EXERCISE BRIEF
Images stay out; everything else in the records is to be set down exactly.

=====

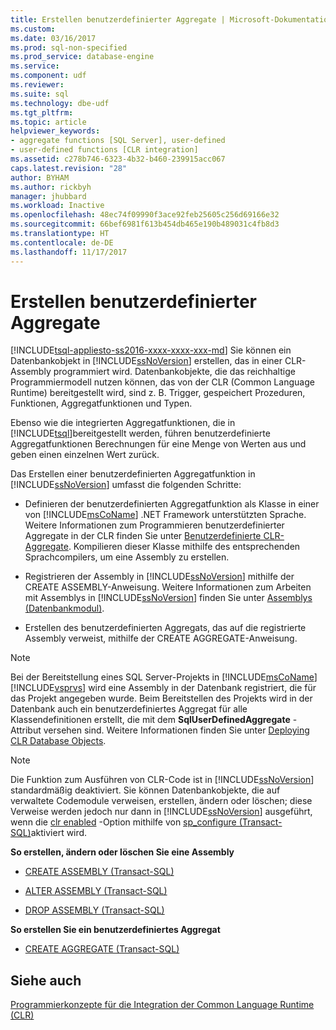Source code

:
```yaml
---
title: Erstellen benutzerdefinierter Aggregate | Microsoft-Dokumentation
ms.custom: 
ms.date: 03/16/2017
ms.prod: sql-non-specified
ms.prod_service: database-engine
ms.service: 
ms.component: udf
ms.reviewer: 
ms.suite: sql
ms.technology: dbe-udf
ms.tgt_pltfrm: 
ms.topic: article
helpviewer_keywords:
- aggregate functions [SQL Server], user-defined
- user-defined functions [CLR integration]
ms.assetid: c278b746-6323-4b32-b460-239915acc067
caps.latest.revision: "28"
author: BYHAM
ms.author: rickbyh
manager: jhubbard
ms.workload: Inactive
ms.openlocfilehash: 48ec74f09990f3ace92feb25605c256d69166e32
ms.sourcegitcommit: 66bef6981f613b454db465e190b489031c4fb8d3
ms.translationtype: HT
ms.contentlocale: de-DE
ms.lasthandoff: 11/17/2017
---
```

# <a name="create-user-defined-aggregates"></a>Erstellen benutzerdefinierter Aggregate
[!INCLUDE[tsql-appliesto-ss2016-xxxx-xxxx-xxx-md](../../includes/tsql-appliesto-ss2016-xxxx-xxxx-xxx-md.md)] Sie können ein Datenbankobjekt in [!INCLUDE[ssNoVersion](../../includes/ssnoversion-md.md)] erstellen, das in einer CLR-Assembly programmiert wird. Datenbankobjekte, die das reichhaltige Programmiermodell nutzen können, das von der CLR (Common Language Runtime) bereitgestellt wird, sind z. B. Trigger, gespeichert Prozeduren, Funktionen, Aggregatfunktionen und Typen.  
  
 Ebenso wie die integrierten Aggregatfunktionen, die in [!INCLUDE[tsql](../../includes/tsql-md.md)]bereitgestellt werden, führen benutzerdefinierte Aggregatfunktionen Berechnungen für eine Menge von Werten aus und geben einen einzelnen Wert zurück.  
  
 Das Erstellen einer benutzerdefinierten Aggregatfunktion in [!INCLUDE[ssNoVersion](../../includes/ssnoversion-md.md)] umfasst die folgenden Schritte:  
  
-   Definieren der benutzerdefinierten Aggregatfunktion als Klasse in einer von [!INCLUDE[msCoName](../../includes/msconame-md.md)] .NET Framework unterstützten Sprache. Weitere Informationen zum Programmieren benutzerdefinierter Aggregate in der CLR finden Sie unter [Benutzerdefinierte CLR-Aggregate](../../relational-databases/clr-integration-database-objects-user-defined-functions/clr-user-defined-aggregates.md). Kompilieren dieser Klasse mithilfe des entsprechenden Sprachcompilers, um eine Assembly zu erstellen.  
  
-   Registrieren der Assembly in [!INCLUDE[ssNoVersion](../../includes/ssnoversion-md.md)] mithilfe der CREATE ASSEMBLY-Anweisung. Weitere Informationen zum Arbeiten mit Assemblys in [!INCLUDE[ssNoVersion](../../includes/ssnoversion-md.md)] finden Sie unter [Assemblys &#40;Datenbankmodul&#41;](../../relational-databases/clr-integration/assemblies-database-engine.md).  
  
-   Erstellen des benutzerdefinierten Aggregats, das auf die registrierte Assembly verweist, mithilfe der CREATE AGGREGATE-Anweisung.  
  
> [!NOTE]  
>  Bei der Bereitstellung eines SQL Server-Projekts in [!INCLUDE[msCoName](../../includes/msconame-md.md)][!INCLUDE[vsprvs](../../includes/vsprvs-md.md)] wird eine Assembly in der Datenbank registriert, die für das Projekt angegeben wurde. Beim Bereitstellen des Projekts wird in der Datenbank auch ein benutzerdefiniertes Aggregat für alle Klassendefinitionen erstellt, die mit dem **SqlUserDefinedAggregate** -Attribut versehen sind. Weitere Informationen finden Sie unter [Deploying CLR Database Objects](../../relational-databases/clr-integration/deploying-clr-database-objects.md).  
  
> [!NOTE]  
>  Die Funktion zum Ausführen von CLR-Code ist in [!INCLUDE[ssNoVersion](../../includes/ssnoversion-md.md)] standardmäßig deaktiviert. Sie können Datenbankobjekte, die auf verwaltete Codemodule verweisen, erstellen, ändern oder löschen; diese Verweise werden jedoch nur dann in [!INCLUDE[ssNoVersion](../../includes/ssnoversion-md.md)] ausgeführt, wenn die [clr enabled](../../database-engine/configure-windows/clr-enabled-server-configuration-option.md) -Option mithilfe von [sp_configure (Transact-SQL)](../../relational-databases/system-stored-procedures/sp-configure-transact-sql.md)aktiviert wird.  
  
 **So erstellen, ändern oder löschen Sie eine Assembly**  
  
-   [CREATE ASSEMBLY &#40;Transact-SQL&#41;](../../t-sql/statements/create-assembly-transact-sql.md)  
  
-   [ALTER ASSEMBLY &#40;Transact-SQL&#41;](../../t-sql/statements/alter-assembly-transact-sql.md)  
  
-   [DROP ASSEMBLY &#40;Transact-SQL&#41;](../../t-sql/statements/drop-assembly-transact-sql.md)  
  
 **So erstellen Sie ein benutzerdefiniertes Aggregat**  
  
-   [CREATE AGGREGATE &#40;Transact-SQL&#41;](../../t-sql/statements/create-aggregate-transact-sql.md)  
  
## <a name="see-also"></a>Siehe auch  
 [Programmierkonzepte für die Integration der Common Language Runtime &#40;CLR&#41;](../../relational-databases/clr-integration/common-language-runtime-clr-integration-programming-concepts.md)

=====

SOLUTION
Source code

:
```yaml
---
title: Erstellen benutzerdefinierter Aggregate | Microsoft-Dokumentation
ms.custom: 
ms.date: 03/16/2017
ms.prod: sql-non-specified
ms.prod_service: database-engine
ms.service: 
ms.component: udf
ms.reviewer: 
ms.suite: sql
ms.technology: dbe-udf
ms.tgt_pltfrm: 
ms.topic: article
helpviewer_keywords:
- aggregate functions [SQL Server], user-defined
- user-defined functions [CLR integration]
ms.assetid: c278b746-6323-4b32-b460-239915acc067
caps.latest.revision: "28"
author: BYHAM
ms.author: rickbyh
manager: jhubbard
ms.workload: Inactive
ms.openlocfilehash: 48ec74f09990f3ace92feb25605c256d69166e32
ms.sourcegitcommit: 66bef6981f613b454db465e190b489031c4fb8d3
ms.translationtype: HT
ms.contentlocale: de-DE
ms.lasthandoff: 11/17/2017
---
```

# <a name="create-user-defined-aggregates"></a>Erstellen benutzerdefinierter Aggregate
[!INCLUDE[tsql-appliesto-ss2016-xxxx-xxxx-xxx-md](../../includes/tsql-appliesto-ss2016-xxxx-xxxx-xxx-md.md)] Sie können ein Datenbankobjekt in [!INCLUDE[ssNoVersion](../../includes/ssnoversion-md.md)] erstellen, das in einer CLR-Assembly programmiert wird. Datenbankobjekte, die das reichhaltige Programmiermodell nutzen können, das von der CLR (Common Language Runtime) bereitgestellt wird, sind z. B. Trigger, gespeichert Prozeduren, Funktionen, Aggregatfunktionen und Typen.  
  
 Ebenso wie die integrierten Aggregatfunktionen, die in [!INCLUDE[tsql](../../includes/tsql-md.md)]bereitgestellt werden, führen benutzerdefinierte Aggregatfunktionen Berechnungen für eine Menge von Werten aus und geben einen einzelnen Wert zurück.  
  
 Das Erstellen einer benutzerdefinierten Aggregatfunktion in [!INCLUDE[ssNoVersion](../../includes/ssnoversion-md.md)] umfasst die folgenden Schritte:  
  
-   Definieren der benutzerdefinierten Aggregatfunktion als Klasse in einer von [!INCLUDE[msCoName](../../includes/msconame-md.md)] .NET Framework unterstützten Sprache. Weitere Informationen zum Programmieren benutzerdefinierter Aggregate in der CLR finden Sie unter [Benutzerdefinierte CLR-Aggregate](../../relational-databases/clr-integration-database-objects-user-defined-functions/clr-user-defined-aggregates.md). Kompilieren dieser Klasse mithilfe des entsprechenden Sprachcompilers, um eine Assembly zu erstellen.  
  
-   Registrieren der Assembly in [!INCLUDE[ssNoVersion](../../includes/ssnoversion-md.md)] mithilfe der CREATE ASSEMBLY-Anweisung. Weitere Informationen zum Arbeiten mit Assemblys in [!INCLUDE[ssNoVersion](../../includes/ssnoversion-md.md)] finden Sie unter [Assemblys &#40;Datenbankmodul&#41;](../../relational-databases/clr-integration/assemblies-database-engine.md).  
  
-   Erstellen des benutzerdefinierten Aggregats, das auf die registrierte Assembly verweist, mithilfe der CREATE AGGREGATE-Anweisung.  
  
> [!NOTE]  
>  Bei der Bereitstellung eines SQL Server-Projekts in [!INCLUDE[msCoName](../../includes/msconame-md.md)][!INCLUDE[vsprvs](../../includes/vsprvs-md.md)] wird eine Assembly in der Datenbank registriert, die für das Projekt angegeben wurde. Beim Bereitstellen des Projekts wird in der Datenbank auch ein benutzerdefiniertes Aggregat für alle Klassendefinitionen erstellt, die mit dem **SqlUserDefinedAggregate** -Attribut versehen sind. Weitere Informationen finden Sie unter [Deploying CLR Database Objects](../../relational-databases/clr-integration/deploying-clr-database-objects.md).  
  
> [!NOTE]  
>  Die Funktion zum Ausführen von CLR-Code ist in [!INCLUDE[ssNoVersion](../../includes/ssnoversion-md.md)] standardmäßig deaktiviert. Sie können Datenbankobjekte, die auf verwaltete Codemodule verweisen, erstellen, ändern oder löschen; diese Verweise werden jedoch nur dann in [!INCLUDE[ssNoVersion](../../includes/ssnoversion-md.md)] ausgeführt, wenn die [clr enabled](../../database-engine/configure-windows/clr-enabled-server-configuration-option.md) -Option mithilfe von [sp_configure (Transact-SQL)](../../relational-databases/system-stored-procedures/sp-configure-transact-sql.md)aktiviert wird.  
  
 **So erstellen, ändern oder löschen Sie eine Assembly**  
  
-   [CREATE ASSEMBLY &#40;Transact-SQL&#41;](../../t-sql/statements/create-assembly-transact-sql.md)  
  
-   [ALTER ASSEMBLY &#40;Transact-SQL&#41;](../../t-sql/statements/alter-assembly-transact-sql.md)  
  
-   [DROP ASSEMBLY &#40;Transact-SQL&#41;](../../t-sql/statements/drop-assembly-transact-sql.md)  
  
 **So erstellen Sie ein benutzerdefiniertes Aggregat**  
  
-   [CREATE AGGREGATE &#40;Transact-SQL&#41;](../../t-sql/statements/create-aggregate-transact-sql.md)  
  
## <a name="see-also"></a>Siehe auch  
 [Programmierkonzepte für die Integration der Common Language Runtime &#40;CLR&#41;](../../relational-databases/clr-integration/common-language-runtime-clr-integration-programming-concepts.md)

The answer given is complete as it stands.